**Your objective:** The result should be the full listing copied exactly, with no pictures in it.

----

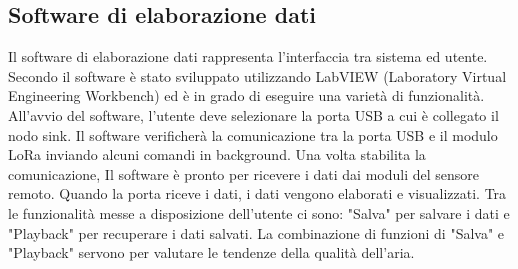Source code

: \documentclass[a4paper]{report} %
\begin{document}
\subsection{Software di elaborazione dati}
Il software di elaborazione dati rappresenta l'interfaccia tra sistema ed utente. Secondo \cite{art:rif.40} il software è stato sviluppato utilizzando LabVIEW (Laboratory Virtual Engineering Workbench) ed è in grado di eseguire una varietà di funzionalità. All'avvio del software, l'utente deve selezionare la porta USB a cui è collegato il nodo sink. Il software verificherà la comunicazione tra la porta USB e il modulo LoRa inviando alcuni comandi in background. Una volta stabilita la comunicazione, Il software è pronto per ricevere i dati dai moduli del sensore remoto. Quando la porta riceve i dati, i dati vengono elaborati e visualizzati. Tra le funzionalità messe a disposizione dell'utente ci sono: "Salva" per salvare i dati e "Playback" per recuperare i dati salvati. La combinazione di funzioni di "Salva" e "Playback" servono per valutare le tendenze della qualità dell'aria. 
\end{document}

----

**Answer for the task:**
Source code

: \documentclass[a4paper]{report} %
\begin{document}
\subsection{Software di elaborazione dati}
Il software di elaborazione dati rappresenta l'interfaccia tra sistema ed utente. Secondo \cite{art:rif.40} il software è stato sviluppato utilizzando LabVIEW (Laboratory Virtual Engineering Workbench) ed è in grado di eseguire una varietà di funzionalità. All'avvio del software, l'utente deve selezionare la porta USB a cui è collegato il nodo sink. Il software verificherà la comunicazione tra la porta USB e il modulo LoRa inviando alcuni comandi in background. Una volta stabilita la comunicazione, Il software è pronto per ricevere i dati dai moduli del sensore remoto. Quando la porta riceve i dati, i dati vengono elaborati e visualizzati. Tra le funzionalità messe a disposizione dell'utente ci sono: "Salva" per salvare i dati e "Playback" per recuperare i dati salvati. La combinazione di funzioni di "Salva" e "Playback" servono per valutare le tendenze della qualità dell'aria. 
\end{document}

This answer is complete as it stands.